これらの二重もしくは三重の、しかもそれぞれある度まで正当なる、軽侮の間に立って、芸術批評家は果たして自己の存在の権利を確立することができるであろうか。芸術批評は文学の中最も新しき一つの種類(ルビ:ジャンル)として果たして特殊の分野を占有し得るのであろうか。
芸術批評が、美学上の研究や、美術史的詮索から独立したものとして、而して一方においてはいわゆる公衆の単なる好悪の声高き代弁者としてではなく、他方においては芸術家自身のいわゆる黒人(ルビ:くろうと)評の受け売り──批評家自身が創作家である場合を除くならば厳密に言う技巧上の得失に関する評論は畢竟受け売り以上に出ることはできない──としてではなく、確実なるそれ自らの地位を文化の中において占め得るためには、私の見るところでは、まず極めて重要なる──したがって極めて困難なる幾多の問題が解決せられなければならない。而してこれらの問題がいかなる種類のものであるかを十分に吾々に語っているところのものは、芸術批評の歴史である。もしくは芸術批評がいかにして(その厳密なる意味において)古代ギリシアには見出されず、中世期にも見られず、文芸復興期においてようやくわずかにその曙光が認められ、而して近世期に至って初めて燦然として現出するに至ったかの歴史である。もしいわゆる公衆の単なる好悪がすなわち芸術批評であるとするならば、批評はすでに制作と共に生まれたと言える、見方に依りては制作に先立ってすでに存在したとも言える。また黒人評が唯一の真実なる批評であり、語る者は作る者でなければならぬとするならば、そこでは人々が一般に極めて多弁であった(したがって芸術家もまた実シグルバレンスに能く弁じた)ところのギリシアは、また同時に最も発達せる芸術批評の国でなければならなかったであろう。なるほどオスカー・ワイルドは、その「批評家」の第二対話において、ギリシアにもまた今日のごとく展覧会もあった、芸術批評家もおったと面白くも想像している。しかし事実は「芸術批評」をその厳密なる意味に解する者にとってギリシアに美学者と美術史家との存在を認めしめるけれども、全く一人の芸術批評家をも一篇の芸術批評をも発見せしめない。芸術批評の概念を弛めて、これを広く芸術に関する論議と解するならば、公衆の下した是非、芸術家の吐いた警句、思想家学者の述べた芸術論にして、ギリシアから吾々に伝え残されたるものは中々に多い、多いばかりでなくして長く吾々の心に銘するに足るものが少なくない。しかしながら、これらのものは、畢竟ギリシア民族が芸術について、ある意味において、深い興味を有していたことの証拠であり、また彼らほど芸術的でもあった民族はなかったことの証拠であるとは言えるにしても、芸術批評の意義が彼らの間に理解されていたことの証拠とはならない。厳密なる意味において言う「芸術批評」とは、私の見るところに従えば、いわゆる黒人がではなく、素人が、過去のではなくその現代の芸術作品に関して述べたところの言説である、そうしてそれは芸術家の芸術家としての人格の立場から見られたものでなけらばならない。この三つの特徴を標準として、ギリシアのいわゆる「芸術に関する文学」を渉猟して見るならば、これに該当するところのものの一篇をだに見出し難いことを吾々は発見するであろう。そうして、それがまた誠に当然でなければならぬことに吾々は気がつかなければならない。なぜならばギリシアにおいては芸術家が芸術家としてはついに尊敬せられなかったから。
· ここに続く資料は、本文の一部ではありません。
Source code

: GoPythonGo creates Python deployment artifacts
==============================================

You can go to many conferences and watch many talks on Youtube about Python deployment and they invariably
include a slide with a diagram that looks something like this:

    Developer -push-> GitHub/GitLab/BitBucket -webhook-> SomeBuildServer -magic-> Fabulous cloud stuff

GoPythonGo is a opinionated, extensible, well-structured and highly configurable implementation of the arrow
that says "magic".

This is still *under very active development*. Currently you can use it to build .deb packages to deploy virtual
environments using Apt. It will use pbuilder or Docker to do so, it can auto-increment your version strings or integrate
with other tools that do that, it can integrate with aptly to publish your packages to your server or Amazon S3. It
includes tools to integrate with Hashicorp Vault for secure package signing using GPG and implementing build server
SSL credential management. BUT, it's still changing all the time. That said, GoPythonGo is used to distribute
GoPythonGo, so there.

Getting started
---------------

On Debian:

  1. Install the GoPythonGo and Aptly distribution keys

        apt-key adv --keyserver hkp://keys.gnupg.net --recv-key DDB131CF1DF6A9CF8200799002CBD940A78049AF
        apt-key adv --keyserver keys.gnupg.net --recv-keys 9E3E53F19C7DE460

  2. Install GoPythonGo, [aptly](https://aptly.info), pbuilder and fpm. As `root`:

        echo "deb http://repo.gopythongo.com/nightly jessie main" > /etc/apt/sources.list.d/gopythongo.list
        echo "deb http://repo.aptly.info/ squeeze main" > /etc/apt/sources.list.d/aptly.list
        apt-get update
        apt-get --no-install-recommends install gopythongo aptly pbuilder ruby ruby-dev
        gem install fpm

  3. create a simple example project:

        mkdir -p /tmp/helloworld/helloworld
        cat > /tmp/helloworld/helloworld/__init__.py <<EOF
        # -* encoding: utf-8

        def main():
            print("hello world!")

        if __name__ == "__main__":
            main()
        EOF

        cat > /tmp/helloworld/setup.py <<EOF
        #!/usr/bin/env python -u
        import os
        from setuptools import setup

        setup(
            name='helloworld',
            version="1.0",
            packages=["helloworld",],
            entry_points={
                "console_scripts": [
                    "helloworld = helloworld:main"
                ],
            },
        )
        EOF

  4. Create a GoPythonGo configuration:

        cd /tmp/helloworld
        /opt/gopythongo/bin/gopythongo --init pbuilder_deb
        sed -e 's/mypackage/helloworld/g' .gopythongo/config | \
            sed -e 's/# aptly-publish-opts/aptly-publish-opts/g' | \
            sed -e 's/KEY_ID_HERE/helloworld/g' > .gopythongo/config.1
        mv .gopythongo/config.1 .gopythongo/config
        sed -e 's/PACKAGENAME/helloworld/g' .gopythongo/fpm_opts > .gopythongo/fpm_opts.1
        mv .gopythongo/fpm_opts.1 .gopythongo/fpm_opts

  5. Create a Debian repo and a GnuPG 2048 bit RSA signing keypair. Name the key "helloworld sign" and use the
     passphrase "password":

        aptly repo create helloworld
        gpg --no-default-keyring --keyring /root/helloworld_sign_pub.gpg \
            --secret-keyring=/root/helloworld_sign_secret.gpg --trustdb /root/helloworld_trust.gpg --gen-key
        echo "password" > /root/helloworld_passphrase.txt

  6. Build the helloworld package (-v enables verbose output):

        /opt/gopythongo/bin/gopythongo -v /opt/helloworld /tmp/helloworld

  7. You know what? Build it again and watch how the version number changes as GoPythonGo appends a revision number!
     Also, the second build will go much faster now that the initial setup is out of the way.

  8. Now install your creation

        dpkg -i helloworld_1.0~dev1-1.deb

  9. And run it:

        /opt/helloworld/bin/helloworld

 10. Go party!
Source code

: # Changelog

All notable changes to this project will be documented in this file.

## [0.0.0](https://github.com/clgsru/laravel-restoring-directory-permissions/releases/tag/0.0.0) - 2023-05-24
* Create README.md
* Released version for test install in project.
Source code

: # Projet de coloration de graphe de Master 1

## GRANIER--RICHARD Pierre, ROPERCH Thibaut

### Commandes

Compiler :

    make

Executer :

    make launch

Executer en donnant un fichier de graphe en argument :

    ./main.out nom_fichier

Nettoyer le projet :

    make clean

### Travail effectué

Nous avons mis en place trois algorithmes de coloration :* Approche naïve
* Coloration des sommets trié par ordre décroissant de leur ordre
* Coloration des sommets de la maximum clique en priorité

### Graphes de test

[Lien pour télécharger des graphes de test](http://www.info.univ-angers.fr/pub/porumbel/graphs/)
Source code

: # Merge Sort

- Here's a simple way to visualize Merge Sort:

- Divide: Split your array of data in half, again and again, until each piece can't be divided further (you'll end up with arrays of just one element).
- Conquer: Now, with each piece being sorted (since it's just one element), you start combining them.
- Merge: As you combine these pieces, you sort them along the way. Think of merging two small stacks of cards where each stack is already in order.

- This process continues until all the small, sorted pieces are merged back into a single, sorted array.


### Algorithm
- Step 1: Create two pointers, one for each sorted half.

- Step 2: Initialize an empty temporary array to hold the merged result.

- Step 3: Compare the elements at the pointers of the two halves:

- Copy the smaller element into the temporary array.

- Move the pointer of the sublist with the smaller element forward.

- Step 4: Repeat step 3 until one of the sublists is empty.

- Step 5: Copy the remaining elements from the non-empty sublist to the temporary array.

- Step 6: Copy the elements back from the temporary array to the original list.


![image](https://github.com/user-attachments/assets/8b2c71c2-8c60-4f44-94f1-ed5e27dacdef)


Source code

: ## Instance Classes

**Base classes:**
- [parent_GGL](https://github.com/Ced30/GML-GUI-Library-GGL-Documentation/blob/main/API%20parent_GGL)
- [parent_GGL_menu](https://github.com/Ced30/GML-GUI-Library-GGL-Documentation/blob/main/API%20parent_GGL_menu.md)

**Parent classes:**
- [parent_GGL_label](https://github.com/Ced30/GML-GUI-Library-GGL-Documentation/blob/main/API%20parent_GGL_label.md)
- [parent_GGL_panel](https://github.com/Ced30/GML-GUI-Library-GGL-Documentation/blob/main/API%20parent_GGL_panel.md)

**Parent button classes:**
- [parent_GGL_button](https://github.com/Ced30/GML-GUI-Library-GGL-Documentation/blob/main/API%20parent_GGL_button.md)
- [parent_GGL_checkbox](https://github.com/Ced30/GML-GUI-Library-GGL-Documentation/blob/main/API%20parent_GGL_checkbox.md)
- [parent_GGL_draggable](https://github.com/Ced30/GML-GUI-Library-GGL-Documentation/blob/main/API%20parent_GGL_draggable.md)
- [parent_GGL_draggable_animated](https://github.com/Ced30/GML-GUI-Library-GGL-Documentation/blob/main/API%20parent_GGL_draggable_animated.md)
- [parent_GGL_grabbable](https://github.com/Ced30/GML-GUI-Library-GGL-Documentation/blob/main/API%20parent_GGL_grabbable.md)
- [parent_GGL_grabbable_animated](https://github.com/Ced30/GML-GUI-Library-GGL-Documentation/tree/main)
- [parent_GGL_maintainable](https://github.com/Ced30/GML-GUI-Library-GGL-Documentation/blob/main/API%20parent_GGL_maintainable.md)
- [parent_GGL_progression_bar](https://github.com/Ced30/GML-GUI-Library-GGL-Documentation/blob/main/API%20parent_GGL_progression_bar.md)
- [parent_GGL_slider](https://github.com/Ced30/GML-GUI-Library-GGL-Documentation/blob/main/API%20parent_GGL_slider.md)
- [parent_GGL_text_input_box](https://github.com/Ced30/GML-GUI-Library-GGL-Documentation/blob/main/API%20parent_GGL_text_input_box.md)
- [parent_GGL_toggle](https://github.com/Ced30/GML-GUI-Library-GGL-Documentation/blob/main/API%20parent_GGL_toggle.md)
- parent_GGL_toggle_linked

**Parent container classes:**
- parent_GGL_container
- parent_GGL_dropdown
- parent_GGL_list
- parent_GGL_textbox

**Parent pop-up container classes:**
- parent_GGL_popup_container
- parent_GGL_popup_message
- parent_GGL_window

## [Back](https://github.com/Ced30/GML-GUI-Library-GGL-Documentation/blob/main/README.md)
芸術が人生においていかなる地位を占めいかなる意義を有するであろうかの考察は、芸術そのものについての真の理解なしにも着手せられ得るであろう。過去の芸術に関する研究は、吾々のものとしての芸術を要求する熱望なしにも取り扱われ得る。芸術批評が、真面目なる態度を以て当代の芸術作家を取扱い、その意義と地位とを解釈し得る絶えには、吾々はまず芸術家を芸術家として尊敬することを知り、尊敬することの正当なる所以を知らなければならぬ。而してこの認識に到達するためには、第一には芸術家の活動が外的手工的労作でないことの確認、換言すれば芸術家を職工であると見做す古い偏見からの脱却が必要である。芸術批評史の上でこの認識が初めて獲得せられた著しい例は、古代ギリシアの末期に属する新プラトー主義のプロチノスにおいてであったと考えられる。そうして中世期において一度ほとんど全く見失われたこの認識は文芸復興期に至って再び獲得せられ、そこで初めて永遠に確立せられるに至った。レオン・バチスタ・アルベルチやレオナルド・ダ・ヴィンチの書論、ミケランヂエロの人格、これらはこの認識を確立した強い因子とも見るべきものであり、またこの認識なしには全く不可能なる現象と言うべきであろう。レオナルドの書論などに現れている学術と芸術との間及び各芸術間の位争いの論議のごときは、もとよりそれとしては必ずしも特に吾々の興味を引くに足らない問題であるが、芸術(特に絵画)を五箇のいずれの精神的仕事に比しても位高きものと見做すその見方の故に深い意義を有して有る。このごとき見方の確立によって初めて吾々は、芸術と芸術家との意義についての正当なる洞察を得、単に過去のものとしての芸術に関する詮索や、人生における単なる方便としての芸術に関する考察から離れて、実に吾々の、精神的事業の一つの特殊なる力として芸術を考えることが可能となったのである。而してこの地盤の上に「芸術批評」は初めて生まれたのであった。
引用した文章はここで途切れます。